> _What you are asked to do_
Each record should be given again exactly, and any picture in it left out.

────────────────

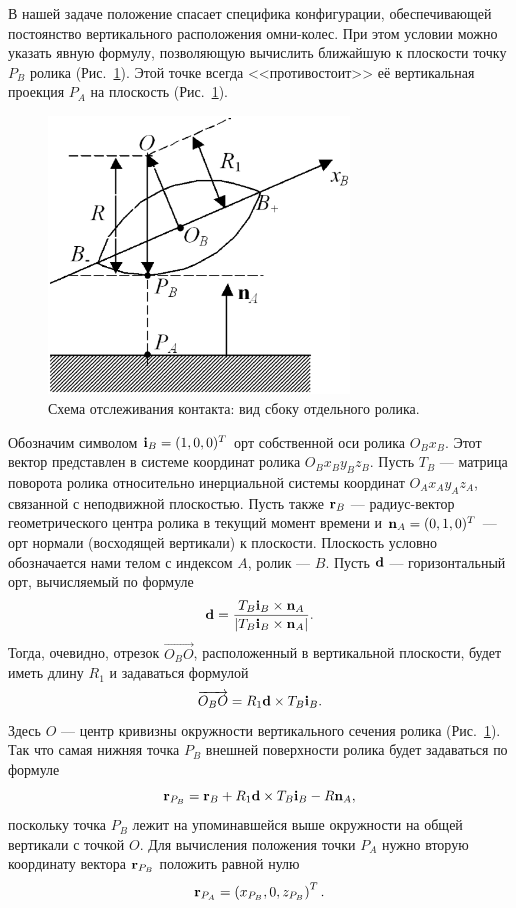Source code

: \documentclass[12pt,a4paper]{article}
\begin{document}
В нашей задаче положение спасает специфика конфигурации, обеспечивающей 
постоянство вертикального расположения омни-колес. При этом условии можно
указать явную формулу, позволяющую вычислить ближайшую к плоскости точку $P_B$
ролика (Рис.~\ref{ContactScheme}). Этой точке всегда <<противостоит>> её 
вертикальная проекция $P_A$ на плоскость (Рис.~\ref{ContactScheme}).
\begin{figure}[htb]
\centering\includegraphics[width=8cm]{RollerSection.eps}
\caption{Схема отслеживания контакта: вид сбоку отдельного ролика.}
\label{ContactScheme}
\end{figure}

Обозначим символом ${\bf i}_B=(1,0,0)^T$ орт собственной оси ролика $O_Bx_B$.
Этот вектор представлен в системе координат ролика $O_Bx_By_Bz_B$. Пусть $T_B$
--- матрица поворота ролика относительно инерциальной системы координат 
$O_Ax_Ay_Az_A$, связанной с неподвижной плоскостью. Пусть также ${\bf r}_B$ ---
радиус-вектор геометрического центра ролика в текущий момент времени и 
${\bf n}_A=(0,1,0)^T$ --- орт нормали (восходящей вертикали) к плоскости. 
Плоскость условно обозначается нами телом с индексом $A$, ролик --- $B$. Пусть
${\bf d}$ --- горизонтальный орт, вычисляемый по формуле
$$
{\bf d}=\dfrac{T_B{\bf i}_B\times {\bf n}_A}
              {\left| T_B{\bf i}_B\times {\bf n}_A\right|}.
$$
Тогда, очевидно, отрезок $\overrightarrow{O_BO}$, расположенный в вертикальной
плоскости, будет иметь длину $R_1$ и задаваться формулой
$$
\overrightarrow{O_BO}=R_1{\bf d}\times T_B{\bf i}_B.
$$
Здесь $O$ --- центр кривизны окружности вертикального сечения ролика 
(Рис.~\ref{ContactScheme}). Так что самая нижняя точка $P_B$ внешней 
поверхности ролика будет задаваться по формуле
\begin{equation}
{\bf r}_{P_B}={\bf r}_B+R_1{\bf d}\times T_B{\bf i}_B-R{\bf n}_A,
\label{3_2_0}
\end{equation}
поскольку точка $P_B$ лежит на упоминавшейся выше окружности на общей вертикали 
с точкой $O$. Для вычисления положения точки $P_A$ нужно вторую координату 
вектора ${\bf r}_{P_B}$ положить равной нулю
\begin{equation}
{\bf r}_{P_A}=\left( x_{P_B},0,z_{P_B}\right) ^T.
\label{3_2_1}
\end{equation}
\end{document}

────────────────

> _Written response_
Source code

: \documentclass[12pt,a4paper]{article}
\begin{document}
В нашей задаче положение спасает специфика конфигурации, обеспечивающей 
постоянство вертикального расположения омни-колес. При этом условии можно
указать явную формулу, позволяющую вычислить ближайшую к плоскости точку $P_B$
ролика (Рис.~\ref{ContactScheme}). Этой точке всегда <<противостоит>> её 
вертикальная проекция $P_A$ на плоскость (Рис.~\ref{ContactScheme}).
\begin{figure}[htb]
\centering\includegraphics[width=8cm]{RollerSection.eps}
\caption{Схема отслеживания контакта: вид сбоку отдельного ролика.}
\label{ContactScheme}
\end{figure}

Обозначим символом ${\bf i}_B=(1,0,0)^T$ орт собственной оси ролика $O_Bx_B$.
Этот вектор представлен в системе координат ролика $O_Bx_By_Bz_B$. Пусть $T_B$
--- матрица поворота ролика относительно инерциальной системы координат 
$O_Ax_Ay_Az_A$, связанной с неподвижной плоскостью. Пусть также ${\bf r}_B$ ---
радиус-вектор геометрического центра ролика в текущий момент времени и 
${\bf n}_A=(0,1,0)^T$ --- орт нормали (восходящей вертикали) к плоскости. 
Плоскость условно обозначается нами телом с индексом $A$, ролик --- $B$. Пусть
${\bf d}$ --- горизонтальный орт, вычисляемый по формуле
$$
{\bf d}=\dfrac{T_B{\bf i}_B\times {\bf n}_A}
              {\left| T_B{\bf i}_B\times {\bf n}_A\right|}.
$$
Тогда, очевидно, отрезок $\overrightarrow{O_BO}$, расположенный в вертикальной
плоскости, будет иметь длину $R_1$ и задаваться формулой
$$
\overrightarrow{O_BO}=R_1{\bf d}\times T_B{\bf i}_B.
$$
Здесь $O$ --- центр кривизны окружности вертикального сечения ролика 
(Рис.~\ref{ContactScheme}). Так что самая нижняя точка $P_B$ внешней 
поверхности ролика будет задаваться по формуле
\begin{equation}
{\bf r}_{P_B}={\bf r}_B+R_1{\bf d}\times T_B{\bf i}_B-R{\bf n}_A,
\label{3_2_0}
\end{equation}
поскольку точка $P_B$ лежит на упоминавшейся выше окружности на общей вертикали 
с точкой $O$. Для вычисления положения точки $P_A$ нужно вторую координату 
вектора ${\bf r}_{P_B}$ положить равной нулю
\begin{equation}
{\bf r}_{P_A}=\left( x_{P_B},0,z_{P_B}\right) ^T.
\label{3_2_1}
\end{equation}
\end{document}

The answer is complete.